Sunday, May 22, 2011

small talk.

I don't think I have a "normal" brain.

Right now, where I live there aren't too many people. It's the calm before the storm. In the mornings I go for a walk and on that walk I will encounter a few people. It's not like a city street where there are so many people you can just ignore them all. It's 5 minutes of walking alone and then you see a person heading in your direction. Three minutes and here comes another one.

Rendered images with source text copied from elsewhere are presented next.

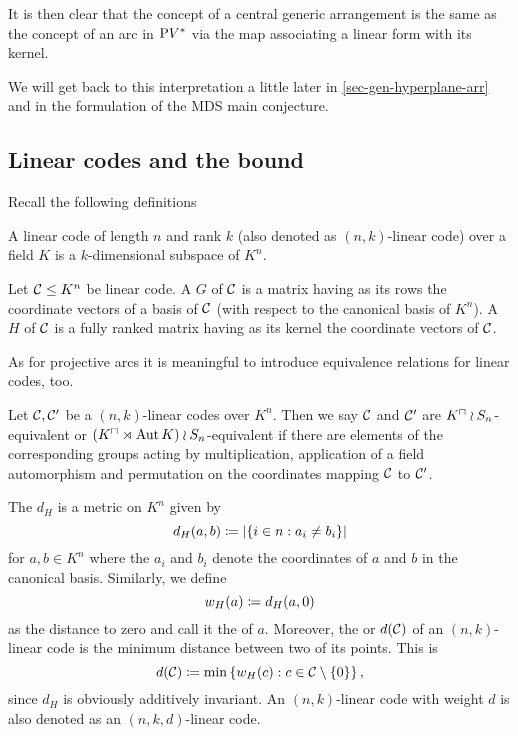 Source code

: \begin{remark}
    It is then clear that the concept of a central generic arrangement is the same as the concept of an arc in $\P \dual V$ via the map associating a linear form with its kernel.
\end{remark}

We will get back to this interpretation a little later in \autoref{sec-gen-hyperplane-arr} and in the formulation of the MDS main conjecture.

\subsection{Linear codes and the  bound}

Recall the following definitions

\begin{definition}
    A linear code of length $n$ and rank $k$ (also denoted as $(n,k)$-linear code) over a field $K$ is a $k$-dimensional subspace of $K^n$.  
\end{definition}

\begin{definition}
    Let $\mathcal{C}\leq K^n$ be linear code. A  $G$ of $\mathcal{C}$ is a matrix having as its rows the coordinate vectors of a basis of $\mathcal{C}$ (with respect to the canonical basis of $K^n$). A  $H$ of $\mathcal{C}$ is a fully ranked matrix having as its kernel the coordinate vectors of $\mathcal{C}$.
\end{definition}

As for projective arcs it is meaningful to introduce equivalence relations for linear codes, too.
\begin{definition}
    Let $\mathcal{C},\mathcal{C}'$ be a $(n,k)$-linear codes over $K^n$. Then we say $\mathcal{C}$ and $\mathcal{C}'$ are $\units K\wr S_n$-equivalent or $(\units K\rtimes\Aut K)\wr S_n$-equivalent if there are elements of the corresponding groups acting by multiplication, application of a field automorphism and permutation on the coordinates mapping $\mathcal{C}$ to $\mathcal{C}'$.
\end{definition}


\begin{definition}
    The  $d_H$ is a metric on $K^n$ given by
    $$
    d_H(a,b)\defeq\card{\set{i\in n}[a_i\neq b_i]}
    $$
    for $a,b\in K^n$ where the $a_i$ and $b_i$ denote the coordinates of $a$ and $b$ in the canonical basis.
    Similarly, we define
    $$
    w_H(a)\mathrel{\mathrel{\mathop:}\mkern-1.2mu=} d_H(a,0)
    $$
    as the  distance to zero and call it the  of $a$.
    Moreover, the  or  $d(\mathcal{C})$ of an $(n,k)$-linear code is the minimum  distance between two of its points.
    This is
    $$
    d(\cC)\defeq \min\set{w_H(c)}[c\in\cC\setminus\set{0}],
    $$
    since $d_H$ is obviously additively invariant.
    An $(n,k)$-linear code with  weight $d$ is also denoted as an $(n,k,d)$-linear code.
\end{definition}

The moment I see a person my brain goes into hyperdrive. Should I pretend I don't see them? (Not possible) Should I ignore them? (That's rude). Should I just smile? Should I add a head nod? Should I say "Hello"?. I am actually stressed out about which way I should handle this passing stranger. Sometimes I imagine myself diving head first into the nearest bushes until they pass so as to avoid all interaction.

Generally what happens is I look up at them and let them take the lead. If they don't look at me I am off the hook. Hooray! If they are smiling I smile back which often times leads to a hello or a head nod. The thing is....it's not a big deal. Except it is, to me, in that moment. I'm not sure why though unless it stems from my hatred of small talk. Or some kind of fear of rejection left over from my precious school days.

I am the type of girl who will pretend not to see someone she hasn't seen in years if she runs into them somewhere because, well, I have no idea what to say. There is no such thing as "small talk" with me. I hate it. And when I try to engage in it I just fumble awkwardly along, over analyzing every syllable that comes out of my mouth. I don't want to talk about the weather or the red sox. If I am going to have a conversation with you I want it to be real. I want it count. I want it to matter.

I want to know how you feel, how you really feel. I want to know what you think, even if it's not what I think. I want to have meaningful conversation, even if it's just about an album. I do not want to waste my time talking about who Arnold Schwarzenegger boned 10 years ago. I don't care.

Tell me what your dreams are, and I'll tell you mine.